- Genre: Musical Horror comedy
- Based on: Thriller by Michael Jackson
- Written by: Garth Jennings
- Directed by: Garth Jennings
- Voices of: Matthew McConaughey; Tori Kelly; Nick Kroll; Scarlett Johansson; Taron Egerton;
- Composer: Joby Talbot
- Country of origin: United States
- Original language: English

Production
- Executive producer: Dana Krupinski
- Producer: Chris Meledandri
- Editor: Gregory Perler
- Running time: 11 minutes
- Production companies: Universal Pictures Illumination

Original release
- Network: Netflix
- Release: October 16, 2024

= Sing: Thriller =

2024 American short film

Sing: Thriller is a 2024 CG animated Halloween short based on the characters from the animated franchise by Garth Jennings, who also wrote and direct the short film. Produced by Illumination and Universal Pictures, the short is loosely inspired on Michael Jackson's music video "Thriller" and features most of the cast, consisting of Matthew McConaughey, Tori Kelly, Nick Kroll, Scarlett Johansson, and Taron Egerton, respiring their roles from the films.

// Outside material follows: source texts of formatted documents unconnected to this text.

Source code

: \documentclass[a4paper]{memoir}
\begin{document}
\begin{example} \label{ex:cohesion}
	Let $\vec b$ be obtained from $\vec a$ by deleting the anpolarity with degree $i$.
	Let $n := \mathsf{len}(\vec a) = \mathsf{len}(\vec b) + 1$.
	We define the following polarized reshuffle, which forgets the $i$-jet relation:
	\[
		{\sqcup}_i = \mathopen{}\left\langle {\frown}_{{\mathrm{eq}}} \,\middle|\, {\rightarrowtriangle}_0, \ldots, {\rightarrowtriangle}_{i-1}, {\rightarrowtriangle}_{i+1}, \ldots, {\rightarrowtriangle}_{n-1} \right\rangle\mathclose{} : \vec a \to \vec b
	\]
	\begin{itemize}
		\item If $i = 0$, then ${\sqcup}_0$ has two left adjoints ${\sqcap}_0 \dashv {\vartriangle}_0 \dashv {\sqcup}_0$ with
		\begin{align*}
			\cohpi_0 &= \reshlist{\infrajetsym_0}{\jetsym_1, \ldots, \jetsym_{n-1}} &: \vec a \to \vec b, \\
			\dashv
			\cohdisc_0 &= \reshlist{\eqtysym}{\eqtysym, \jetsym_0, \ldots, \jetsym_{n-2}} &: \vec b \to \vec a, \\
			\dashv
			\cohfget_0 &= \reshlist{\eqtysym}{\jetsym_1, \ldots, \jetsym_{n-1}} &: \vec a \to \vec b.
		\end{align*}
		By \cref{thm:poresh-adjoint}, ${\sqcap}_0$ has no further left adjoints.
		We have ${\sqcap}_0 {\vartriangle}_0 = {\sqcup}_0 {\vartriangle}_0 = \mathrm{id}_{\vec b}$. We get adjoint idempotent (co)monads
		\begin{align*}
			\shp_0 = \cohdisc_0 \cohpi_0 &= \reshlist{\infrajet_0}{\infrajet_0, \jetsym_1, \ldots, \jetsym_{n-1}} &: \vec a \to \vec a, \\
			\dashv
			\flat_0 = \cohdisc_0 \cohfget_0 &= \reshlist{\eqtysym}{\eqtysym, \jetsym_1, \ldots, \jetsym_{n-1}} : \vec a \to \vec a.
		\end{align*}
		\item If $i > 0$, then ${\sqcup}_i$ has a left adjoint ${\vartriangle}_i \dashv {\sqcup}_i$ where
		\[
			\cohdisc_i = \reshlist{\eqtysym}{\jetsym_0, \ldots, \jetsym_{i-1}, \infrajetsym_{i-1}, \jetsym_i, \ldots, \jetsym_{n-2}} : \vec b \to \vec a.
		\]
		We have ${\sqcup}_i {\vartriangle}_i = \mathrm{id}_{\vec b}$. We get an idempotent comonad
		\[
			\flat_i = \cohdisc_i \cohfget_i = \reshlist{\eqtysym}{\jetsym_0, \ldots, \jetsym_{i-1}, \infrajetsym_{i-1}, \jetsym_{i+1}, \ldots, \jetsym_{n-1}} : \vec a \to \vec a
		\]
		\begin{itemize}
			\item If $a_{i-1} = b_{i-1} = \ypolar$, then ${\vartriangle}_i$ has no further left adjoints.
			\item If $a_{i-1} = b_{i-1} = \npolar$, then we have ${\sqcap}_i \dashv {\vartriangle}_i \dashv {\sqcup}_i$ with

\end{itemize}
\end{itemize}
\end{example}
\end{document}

The short premiered on Netflix on October 16, 2024.

==Plot==
The short opens up with Thriller being performed in a Halloween-themed musical called GMO the Musical at the New Moon Theater with Meena cast as the main lead of a teenage girl late for a party, Gunter as one of the vegetable creatures singing with the children in costume, and Ash and Johnny as the two mad scientists turning Meena into a lemon.

After the performance, Buster and his friends are invited to Clay Calloway's Halloween Party tonight at his house. Unbeknownst to them, a news report shows a lab being destroyed in an explosion caused by a strange pink and cyan substance. When they arrive at the party, the substance quickly spreads and turns Clay, most of Buster's friends and the guests into zombies, continuing to dance and sing the song from the musical. Buster and Miss Crawly escape to the lake, only to be attacked by a tentacle creature. Before so, Buster suddenly wakes up back at the New Moon Theater, revealing that it was all a dream that he had after he was knocked out by costume heads that fell off a broken shelf, woken by Crawly who informs Buster that the troupe are waiting for him at Johnny's Dad's truck. In relief, Buster and Crawly start to leave for the Halloween Party, but when Crawly turns the lights off after Buster asked her to fix the shelves when they get back, her eyes glow in the same trance as the dancers from Buster's dream. The short then ends with Ray the Snail, also in trance in a small vampire costume, mimicking the laugh from the music video before falling off a Jack-O-Lantern costume head.

==Voice cast==
- Matthew McConaughey as Buster Moon
- Tori Kelly as Meena
- Nick Kroll as Gunter
- Scarlett Johansson as Ash
- Taron Egerton as Johnny
- Garth Jennings as Miss Crawly

Additional miscellaneous voices by Erinn Hayes, Katherine Kelloway, Joy Poirel, and Fisher Stevens.

Other characters from the first film, such as Nana Noodleman, Eddie, Mike, Nancy, as well as from the 2021 sequel, Porsha Crystal, Nooshy, Clay Calloway, Darius, Klaus Kickenklober, and Suki Lane, have all made silent cameo appearances throughout the short.

==Production==
The short film was shadow-dropped in October 2024, and is also the first Illumination short film to be released on Netflix, while being the first holiday special from Netflix not to be produced from DreamWorks Animation. Though unlike the DreamWorks holiday specials released on Netflix, that are produced outsourced by other animation services, the short was produced in-house like most of Illumination’s films through their unit Illumination Studios Paris, with the same assets, characters, and designs used in the first two Sing films.

==Music==

A single cover for the short, performed by some of the cast, was released one week later on October 24, 2024 by Back Lot Music, containing the same music and lyrics from the song by Rod Temperton. Two other songs include Toccata and Fugue in D Minor by Johann Sebastian Bach, played from the opening of the short, and an original song called Spooky Party by Garth Jennings, which played during when Buster's troupe arrived at Clay's party. Aside from these songs, Joby Talbot returns from the first two films to composed the short film's score.

==Reception==
Common Sense Media gave the special a 4 out of 5 as a lighthearted tribute to Michael Jackson's song.